Some leaders of the Democratic Party in Massachusetts are already measuring the drapes for Elizabeth Warren's office in a U.S. Senate building in D.C.
But before they get carried away with their dream of Professor Warren toppling Scott "The People's Seat" Brown next year, they might want to consider the wisdom of the late, great Sam Rayburn.
Rayburn was Speaker of the U.S. House back in 1960 when his friend and fellow Texan, Lyndon Johnson, newly nominated for the vice presidency on the ticket with John F. Kennedy, came to him extolling the brain trust around Kennedy.
Rayburn listened for a while about how smart and articulate this or that Kennedy advisor was, and how the Kennedy strategists had devised a brilliant campaign strategy, etc., then interrupted to exclaim:
"Damn it, Lyndon, I'd be a hell of a lot more impressed if one of this bunch had ever run for sheriff."
I mean no disrespect. Elizabeth Warren, daughter of Oklahoma, resident of Cambridge, and tenured professor at Harvard Law, is a huge talent. She was a champion debater in high school, graduated from the University of Houston and Rutgers Law School, and worked as a lawyer on Wall Street before teaching at two Ivy League law schools: the University of Pennsylvania and Harvard. She has written scores of scholarly articles, six academic books, and two bestsellers, All Your Worth: The Ultimate Lifetime Money Plan and The Two-Income Trap: Why Middle-Class Mothers and Fathers Are Going Broke.

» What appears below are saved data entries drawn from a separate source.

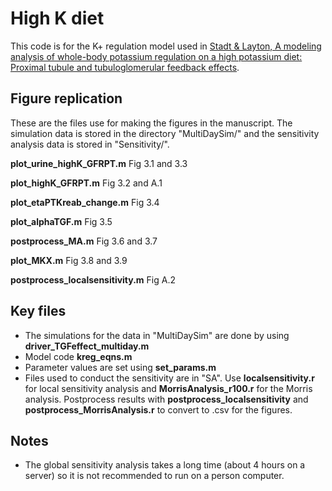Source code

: # High K diet
This code is for the K+ regulation model used in [Stadt & Layton, A modeling analysis of whole-body potassium regulation on a high potassium diet: Proximal tubule and tubuloglomerular feedback effects](https://www.biorxiv.org/content/10.1101/2023.12.12.571254v1.abstract). 



## Figure replication
These are the files use for making the figures in the manuscript. The simulation data is stored in the directory "MultiDaySim/" and the sensitivity analysis data is stored in "Sensitivity/". 

**plot_urine_highK_GFRPT.m** Fig 3.1 and 3.3

**plot_highK_GFRPT.m** Fig 3.2 and A.1

**plot_etaPTKreab_change.m** Fig 3.4

**plot_alphaTGF.m** Fig 3.5

**postprocess_MA.m** Fig 3.6 and 3.7

**plot_MKX.m** Fig 3.8 and 3.9

**postprocess_localsensitivity.m** Fig A.2

## Key files
- The simulations for the data in "MultiDaySim" are done by using **driver_TGFeffect_multiday.m**
- Model code **kreg_eqns.m**
- Parameter values are set using **set_params.m**
- Files used to conduct the sensitivity are in "SA". Use **localsensitivity.r** for local sensitivity analysis and **MorrisAnalysis_r100.r** for the Morris analysis. Postprocess results with **postprocess_localsensitivity** and **postprocess_MorrisAnalysis.r** to convert to .csv for the figures.


## Notes
- The global sensitivity analysis takes a long time (about 4 hours on a server) so it is not recommended to run on a person computer.

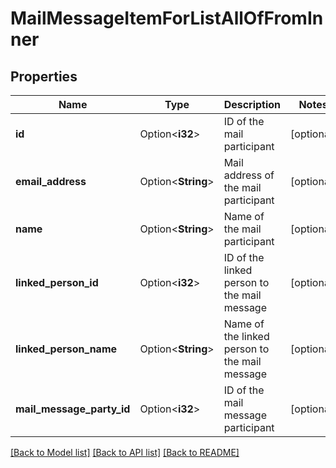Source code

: # MailMessageItemForListAllOfFromInner

## Properties

Name | Type | Description | Notes
------------ | ------------- | ------------- | -------------
**id** | Option<**i32**> | ID of the mail participant | [optional]
**email_address** | Option<**String**> | Mail address of the mail participant | [optional]
**name** | Option<**String**> | Name of the mail participant | [optional]
**linked_person_id** | Option<**i32**> | ID of the linked person to the mail message | [optional]
**linked_person_name** | Option<**String**> | Name of the linked person to the mail message | [optional]
**mail_message_party_id** | Option<**i32**> | ID of the mail message participant | [optional]

[[Back to Model list]](../README.md#documentation-for-models) [[Back to API list]](../README.md#documentation-for-api-endpoints) [[Back to README]](../README.md)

When President Obama needed someone of stature last fall to head the new U.S. Consumer Financial Protection Bureau, which had been set up to protect people from the kinds of abuses that created the sub-prime-lending monster and led to the world-threatening meltdown of the financial markets in 2008, he turned to Warren. He saw her as a savvy, tough-minded individual who could more than hold her own in the ferocious fights over fiscal policy and regulations that engulf the capital.
Warren served in that role until a few days ago when she had to step aside in favor of Richard Cordray, a former attorney general of Ohio, because the president conceded that Warren would never win Congressional confirmation as bureau director. Too many members of Congress viewed her as consumer-friendly in the extreme. They used, with shameless abandon, the stereotype of the liberal Democrat from the People's Republic of Cambridge against her.
Democratic leaders rightly see Warren's consumer protection bona fides as a plus in a campaign against Brown. But she will need more than that to beat this Massachusetts anomaly -- a down-to-earth, genuinely popular Republican senator who sits where TED used to sit.
The biggest reason not to leap onto the Warren bandwagon is Sam Rayburn's: she's never stood for office, any office. She's never been around the track, so how can anybody say how well she'll run?
She could be great on the trail, a natural. She might prove to be charming and natural in person, and telegenic on the tube, a mini-Streep. She could possess a store of charisma that only a high-stakes campaign could bring out. But we should assume the opposite based on the unfortunate history of talented-but-untested candidates for high office.
Is it just me, or does this Warren groundswell remind you of the straight-from-the-echo-chamber longing for Charlie Baker that gripped Massachusetts Republicans in 2009-10? Then, the conventional GOP view was that someone with Charlie's brain and business record couldn't lose to a muddled liberal like Deval.
The history of big-dreaming-but-doomed political neophytes is long, and we only have to glance back two years for a pertinent exhibit in Massachusetts. Remember Steve Pagliuca, an owner of the Boston Celtics, and Alan Khazei, founder of City Year, two highly accomplished individuals? Martha Coakley, a ballot fixture for years, whipped them in the Democratic Senatorial primary without breaking a sweat.
At this time, I don't think the name Elizabeth Warren is sending a chill up the spine of hoops-shooting, pickup-driving, Bud-drinking Scottie Brown. Voters love the folks who can play the role well. (Right, Sarah Palin, Fred Thompson, Ronald Reagan?) And you've got to admit, so far Brown has nailed the role of senator.